Over the past few decades, a variety of statistical models, including simple drainage area scaling (Croley and Hartmann, 1986), the spatial interpolation technique (Pugliese et al., 2014), a regression model (Beauchamp et al., 1989), and flow duration curves (FDCs; Hughes and Smakhtin, 1996), have been developed. In particular, the flow duration curve method has been regarded as one of the most trustworthy regionalization approaches (Archfield and Vogel, 2010; Boscarello et al., 2016; Castellarin et al., 2004; Li et al., 2010; Mendicino and Senatore, 2013). If the target watershed is completely gaged, FDCs can be established using regression models to regionalize the parameter sets of defined distributions (e.g., Ahn and Palmer, 2016a; Blum et al., 2017) or to regionalize a set of primary quantiles (Cunderlik and Ouarda, 2006; Schnier and Cai, 2014; Zaman et al., 2012). On the other hand, if target watershed is poorly or partially gaged, FDC models are built using the following four steps: (1) estimating the nonexceedance probability for recorded streamflow from the target watershed of interest, (2) selecting one or multiple donor watersheds for the target watershed, (3) transferring the time series of the nonexceedance probability from the donor watersheds for missing streamflow values, and (4) converting corresponding streamflow values back from the transferred nonexceedance probability. When FDCs are utilized for partially gaged watersheds, how the donor watersheds are selected (step 2) and how the probabilities are transferred from the donor watersheds (step 3) are fairly crucial in the FDC framework.

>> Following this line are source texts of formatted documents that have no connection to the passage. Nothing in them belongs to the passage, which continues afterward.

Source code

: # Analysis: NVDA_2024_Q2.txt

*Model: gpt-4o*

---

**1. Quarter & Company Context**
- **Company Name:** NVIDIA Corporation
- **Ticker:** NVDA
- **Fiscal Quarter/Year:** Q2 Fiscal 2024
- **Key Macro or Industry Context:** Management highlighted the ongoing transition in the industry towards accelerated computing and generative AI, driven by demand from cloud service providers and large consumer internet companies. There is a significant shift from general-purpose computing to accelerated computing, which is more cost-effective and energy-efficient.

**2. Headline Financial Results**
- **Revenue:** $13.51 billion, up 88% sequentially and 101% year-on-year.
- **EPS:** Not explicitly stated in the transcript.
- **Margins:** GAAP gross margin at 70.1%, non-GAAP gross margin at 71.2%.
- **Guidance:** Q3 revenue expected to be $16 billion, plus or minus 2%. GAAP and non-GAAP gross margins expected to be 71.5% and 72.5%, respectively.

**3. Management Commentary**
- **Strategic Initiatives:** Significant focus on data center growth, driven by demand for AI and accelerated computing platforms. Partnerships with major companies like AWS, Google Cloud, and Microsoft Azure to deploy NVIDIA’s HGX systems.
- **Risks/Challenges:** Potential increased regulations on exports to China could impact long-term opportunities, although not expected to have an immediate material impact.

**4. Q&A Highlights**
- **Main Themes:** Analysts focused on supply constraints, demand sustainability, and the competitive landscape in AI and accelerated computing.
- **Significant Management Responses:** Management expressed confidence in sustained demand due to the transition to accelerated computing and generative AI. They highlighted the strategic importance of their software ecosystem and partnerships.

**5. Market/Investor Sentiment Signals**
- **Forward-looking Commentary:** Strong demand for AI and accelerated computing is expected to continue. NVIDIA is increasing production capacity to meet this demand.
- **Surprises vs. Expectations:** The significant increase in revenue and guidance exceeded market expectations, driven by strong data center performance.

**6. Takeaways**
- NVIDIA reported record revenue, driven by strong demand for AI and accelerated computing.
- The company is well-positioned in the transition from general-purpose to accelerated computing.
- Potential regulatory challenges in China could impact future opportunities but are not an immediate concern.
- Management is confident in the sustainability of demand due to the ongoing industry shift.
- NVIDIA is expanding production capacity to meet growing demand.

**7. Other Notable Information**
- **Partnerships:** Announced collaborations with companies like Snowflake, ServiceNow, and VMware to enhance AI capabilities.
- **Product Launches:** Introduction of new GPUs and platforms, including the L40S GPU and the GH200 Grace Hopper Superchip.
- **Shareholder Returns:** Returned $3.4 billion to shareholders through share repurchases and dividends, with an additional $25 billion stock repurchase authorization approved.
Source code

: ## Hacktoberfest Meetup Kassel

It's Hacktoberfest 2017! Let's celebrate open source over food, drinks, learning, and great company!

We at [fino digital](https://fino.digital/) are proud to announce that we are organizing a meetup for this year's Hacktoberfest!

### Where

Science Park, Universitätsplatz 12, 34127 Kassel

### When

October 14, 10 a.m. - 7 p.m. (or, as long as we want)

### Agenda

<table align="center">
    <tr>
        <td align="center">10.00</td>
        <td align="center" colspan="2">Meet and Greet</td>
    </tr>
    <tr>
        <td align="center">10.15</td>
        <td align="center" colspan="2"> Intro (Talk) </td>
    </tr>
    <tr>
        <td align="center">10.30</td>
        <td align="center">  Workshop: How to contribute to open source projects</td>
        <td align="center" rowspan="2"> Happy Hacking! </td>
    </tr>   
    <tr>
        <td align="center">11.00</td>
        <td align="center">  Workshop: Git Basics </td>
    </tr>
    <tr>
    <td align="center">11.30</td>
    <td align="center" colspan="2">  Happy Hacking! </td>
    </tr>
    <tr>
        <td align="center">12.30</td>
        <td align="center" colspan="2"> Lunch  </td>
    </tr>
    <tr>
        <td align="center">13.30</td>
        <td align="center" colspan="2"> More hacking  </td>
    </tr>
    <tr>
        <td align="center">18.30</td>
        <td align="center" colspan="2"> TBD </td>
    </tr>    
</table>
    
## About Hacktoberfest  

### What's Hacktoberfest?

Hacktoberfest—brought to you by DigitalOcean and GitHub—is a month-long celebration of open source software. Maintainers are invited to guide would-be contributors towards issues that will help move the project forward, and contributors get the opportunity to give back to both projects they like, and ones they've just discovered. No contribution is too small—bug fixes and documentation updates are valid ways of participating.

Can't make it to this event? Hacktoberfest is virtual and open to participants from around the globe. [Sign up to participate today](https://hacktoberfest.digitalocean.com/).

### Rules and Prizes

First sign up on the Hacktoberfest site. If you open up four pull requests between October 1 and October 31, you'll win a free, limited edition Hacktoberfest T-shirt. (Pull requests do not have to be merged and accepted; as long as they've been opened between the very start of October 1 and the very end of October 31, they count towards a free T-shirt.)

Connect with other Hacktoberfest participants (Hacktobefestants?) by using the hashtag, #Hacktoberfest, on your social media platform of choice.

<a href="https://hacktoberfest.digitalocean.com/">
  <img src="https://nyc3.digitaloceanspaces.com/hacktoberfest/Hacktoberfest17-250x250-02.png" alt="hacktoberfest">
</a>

Many studies have developed diverse approaches for steps 2 and 3 in FDC modeling. While the basic formulation is that nonexceedance probabilities of the target site are transferred by those at the single donor site, a weighted average of nonexceedance probability from the selected donor sites has been suggested by Smakhtin (1999) instead. In addition, Farmer (2015) applied a kriging model to regionalized daily standard (i.e., z scored) probabilities based on nonexceedance probabilities from many donors in a region, using the quantile function of a standard normal distribution. Although these studies are promising, the joint distribution of nonexceedance probability between the target and donor watersheds is modeled based on a Gaussian assumption, which cannot properly permit different percentile values, such as extremes that have different spatial dependence structures from donor sites. To circumvent this limitation, Worland et al. (2019) suggested the copula theory after showing that a unifying framework of copulas is equivalent to that of FDC (i.e., estimations of the conditional probabilities at the target watershed given known values at the donors).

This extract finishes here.